Dalam hal kepemimpinan, filosofi ini akan menjadikan seorang pemimpin sadar bahwa dirinya adalah perpanjangan tangan Tuhan untuk menjaga dan merawat rakyatnya. Demikian pula rakyat bisa menyadari bahwa Tuhan menjaga mereka melalui pemimpinnya.
- Takhta untuk Rakyat
Filosofi yang ini masih berkaitan dengan filosofi sebelumnya, Manunggaling Kawula Lan Gusti. Bahwa Keraton sebagai simbol pemimpin rakyat selalu berpihak, bersama, menyatu dengan rakyatnya. Keraton akan selalu menjadi bagian dari rakyat dan sama-sama memperjuangkan kualitas kehidupan menuju masa depan.
- Poros Imajiner
Seperti dijelaskan sebelumnya, Poros Imajiner divisualisasikan dalam wujud tiga tempat istimewa di Yogyakarta yang meliputi Gunung Merapi, Tugu Yogyakarta, Keraton, Panggung Krapyak, dan Pantai Selatan. Poros Imajiner melambangkan keselarasan dan keseimbangan di alam. Alam di sini terdiri dari lima aspek yaitu api dari gunung Merapi, tanah dari bumi Ngayogyakarta, air dari Pantai Selatan, angin dan angkasa.
Sehingga filsafah Poros Imajiner dapat dimaknai sebuah harmonisasi antara lingkungan dan fisik, yaitu keseimbangan dalam hubungan antara manusia dengan Tuhannya, manusia dengan sesama manusia, dan manusia dengan alam.
- Sumbu Filosofis
Ada dua makna dari filsafah Sumbu Filosofis ini, yang pertama melambangkan perjalanan manusia kembali ke Sang Pencipta. Di kota Jogja, filsafah ini ditafsirkan dalam tata kota yakni dari Penggal jalan Mangkubumi–Malioboro–Ahmad Yani–Trikora.

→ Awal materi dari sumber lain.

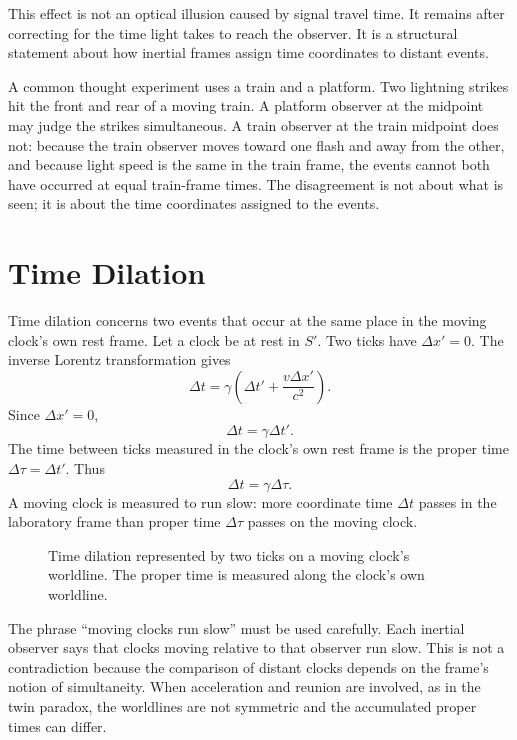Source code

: This effect is not an optical illusion caused by signal travel time. It remains
after correcting for the time light takes to reach the observer. It is a
structural statement about how inertial frames assign time coordinates to
distant events.

A common thought experiment uses a train and a platform. Two lightning strikes
hit the front and rear of a moving train. A platform observer at the midpoint
may judge the strikes simultaneous. A train observer at the train midpoint does
not: because the train observer moves toward one flash and away from the other,
and because light speed is the same in the train frame, the events cannot both
have occurred at equal train-frame times. The disagreement is not about what is
seen; it is about the time coordinates assigned to the events.

\clearpage

\section{Time Dilation}

Time dilation concerns two events that occur at the same place in the moving
clock's own rest frame. Let a clock be at rest in \(S'\). Two ticks have
\(\Delta x'=0\). The inverse Lorentz transformation gives
\[
\Delta t=\gamma\left(\Delta t'+\frac{v\Delta x'}{c^2}\right).
\]
Since \(\Delta x'=0\),
\[
\Delta t=\gamma\Delta t'.
\]
The time between ticks measured in the clock's own rest frame is the proper time
\(\Delta\tau=\Delta t'\). Thus
\[
\boxed{\Delta t=\gamma\Delta\tau.}
\]
A moving clock is measured to run slow: more coordinate time \(\Delta t\) passes
in the laboratory frame than proper time \(\Delta\tau\) passes on the moving
clock.

\begin{figure}[h]
\centering

\caption{Time dilation represented by two ticks on a moving clock's worldline.
The proper time is measured along the clock's own worldline.}
\end{figure}

The phrase ``moving clocks run slow'' must be used carefully. Each inertial
observer says that clocks moving relative to that observer run slow. This is not
a contradiction because the comparison of distant clocks depends on the frame's
notion of simultaneity. When acceleration and reunion are involved, as in the
twin paradox, the worldlines are not symmetric and the accumulated proper times
can differ.

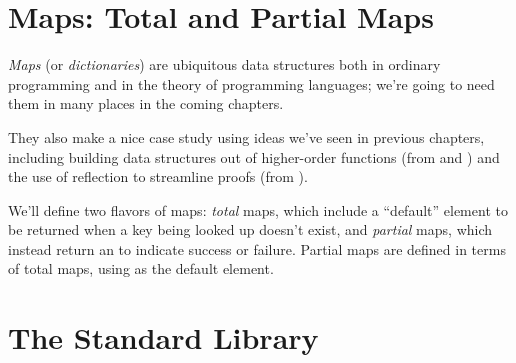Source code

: \documentclass[12pt]{report}
\begin{document}

\begin{coqdoccode}
\end{coqdoccode}
\section{Maps: Total and Partial Maps}



 \textit{Maps} (or \textit{dictionaries}) are ubiquitous data structures both in
    ordinary programming and in the theory of programming languages;
    we're going to need them in many places in the coming chapters.


    They also make a nice case study using ideas we've seen in
    previous chapters, including building data structures out of
    higher-order functions (from  and ) and the use of
    reflection to streamline proofs (from ).


    We'll define two flavors of maps: \textit{total} maps, which include a
    ``default'' element to be returned when a key being looked up
    doesn't exist, and \textit{partial} maps, which instead return an
     to indicate success or failure.  Partial maps are defined
    in terms of total maps, using  as the default element. 
\begin{coqdoccode}
\coqdocemptyline
\end{coqdoccode}
\section{The  Standard Library}
\end{document}
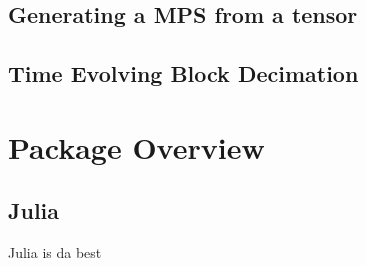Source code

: \documentclass[12pt]{article}
\begin{document}
\begin{multicols}{2}
	\subsection*{Generating a MPS from a tensor}
	\subsection*{Time Evolving Block Decimation}
\section*{Package Overview}
	\subsection*{Julia}
		Julia is da best


\end{multicols}

\end{document}
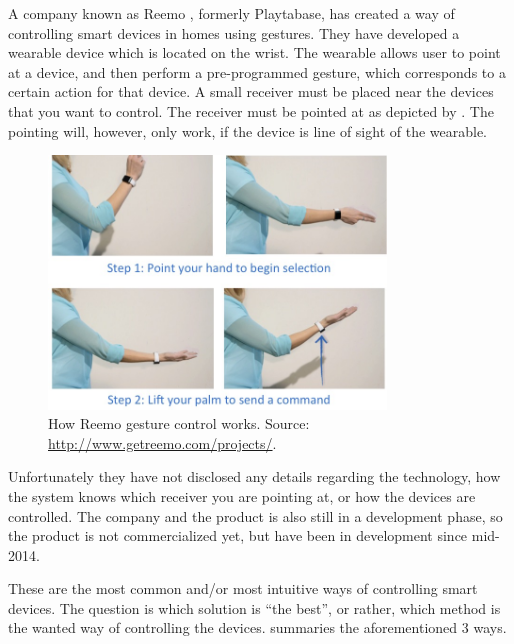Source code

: A company known as Reemo \cite{Reemo}, formerly Playtabase, 
has created a way of controlling smart devices in homes using gestures. 
They have developed a wearable device which is located on the wrist. 
The wearable allows user to point at a device, 
and then perform a pre-programmed gesture, 
which corresponds to a certain action for that device. 
A small receiver must be placed near the devices that you want to control. 
The receiver must be pointed at as depicted by .
The pointing will, however, only work, 
if the device is line of sight of the wearable. 

\begin{figure}[!htb]
    \centering
    \includegraphics[width=0.8\textwidth]{images/Reemo}
    \caption{How Reemo gesture control works. Source: \url{http://www.getreemo.com/projects/}.}
    \label{fig:reemo}
\end{figure}

Unfortunately they have not disclosed any details regarding the technology, 
how the system knows which receiver you are pointing at, 
or how the devices are controlled. 
The company and the product is also still in a development phase, 
so the product is not commercialized yet, 
but have been in development since mid-2014.

These are the most common and/or most intuitive ways of controlling smart devices. 
The question is which solution is ``the best'', 
or rather, which method is the wanted way of controlling the devices.
 summaries the aforementioned 3 ways. 


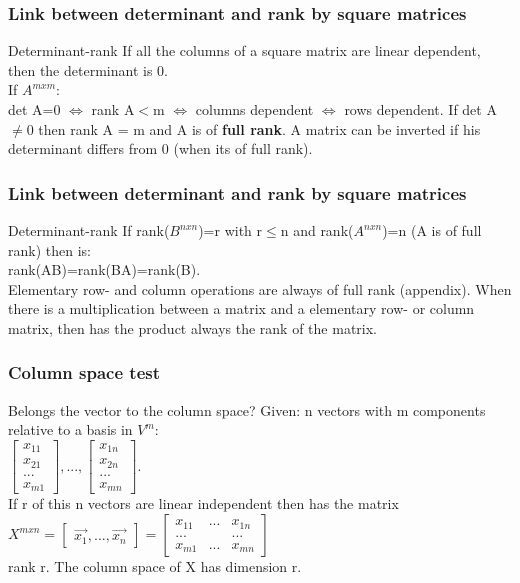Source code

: \begin{frame}
	\frametitle{Link between determinant and rank by square matrices}
	\begin{block}{Determinant-rank}
		If all the columns of a square matrix are linear dependent, then the determinant is 0. \\
		If $A^{mxm}$: \\
		det A=0 $\Leftrightarrow$ rank A$<$m $\Leftrightarrow$ columns dependent $\Leftrightarrow$ rows dependent.
		If det A $\neq 0$ then rank A = m and A is of {\bf full rank}. A matrix can be inverted if his determinant differs from 0 (when its of full rank).
	\end{block}
\end{frame}

\begin{frame}
	\frametitle{Link between determinant and rank by square matrices}
	\begin{block}{Determinant-rank}
		If rank($B^{nxn}$)=r with r$\leq$n and rank($A^{nxn}$)=n (A is of full rank) then is:\\
		rank(AB)=rank(BA)=rank(B).\\
		Elementary row- and column operations are always of full rank (appendix). When there is a multiplication between a matrix and a elementary row- or column matrix, then has the product always the rank of the matrix.
	\end{block}
\end{frame}

\begin{frame}
	\frametitle{Column space test}
	\begin{block}{Belongs the vector to the column space?}
		Given: n vectors with m components relative to a basis in $V^m$:\\
		$\begin{bmatrix} x_{11}\\x_{21}\\...\\x_{m1} \end{bmatrix},...,\begin{bmatrix} x_{1n}\\x_{2n}\\...\\x_{mn}\end{bmatrix}$.\\
		If r of this n vectors are linear independent then has the matrix \\
		$X^{mxn}=\begin{bmatrix} \overrightarrow{x_1},...,\overrightarrow{x_n}\end{bmatrix}=\begin{bmatrix} x_{11} & ... & x_{1n}\\ ... & & ...\\ x_{m1} & ... & x_{mn}\end{bmatrix}$\\
		rank r. The column space of X has dimension r.
	\end{block}
\end{frame}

Sedangkan makna kedua dari Sumbu Filosofis melambangkan proses bertumbuhnya manusia dari lahir, anak-anak, hingga masa kedewasaan. Filsafah ini ditafsirkan di Penggal jalan Gading–DI Panjaitan.
- Catur Gatra Tunggal
Catur Gatra Tunggal memiliki arti empat susunan yang terdiri atas: Keraton, Masjid, Alun-alun, dan Pasar. Di Yogyakarta, filosofi ini diterapkan dalam konsep pembentukan Inti Kota. Catur Gatra Tunggal adalah elemen pembentuk identitas Yogyakarta sebagai daerah istimewa.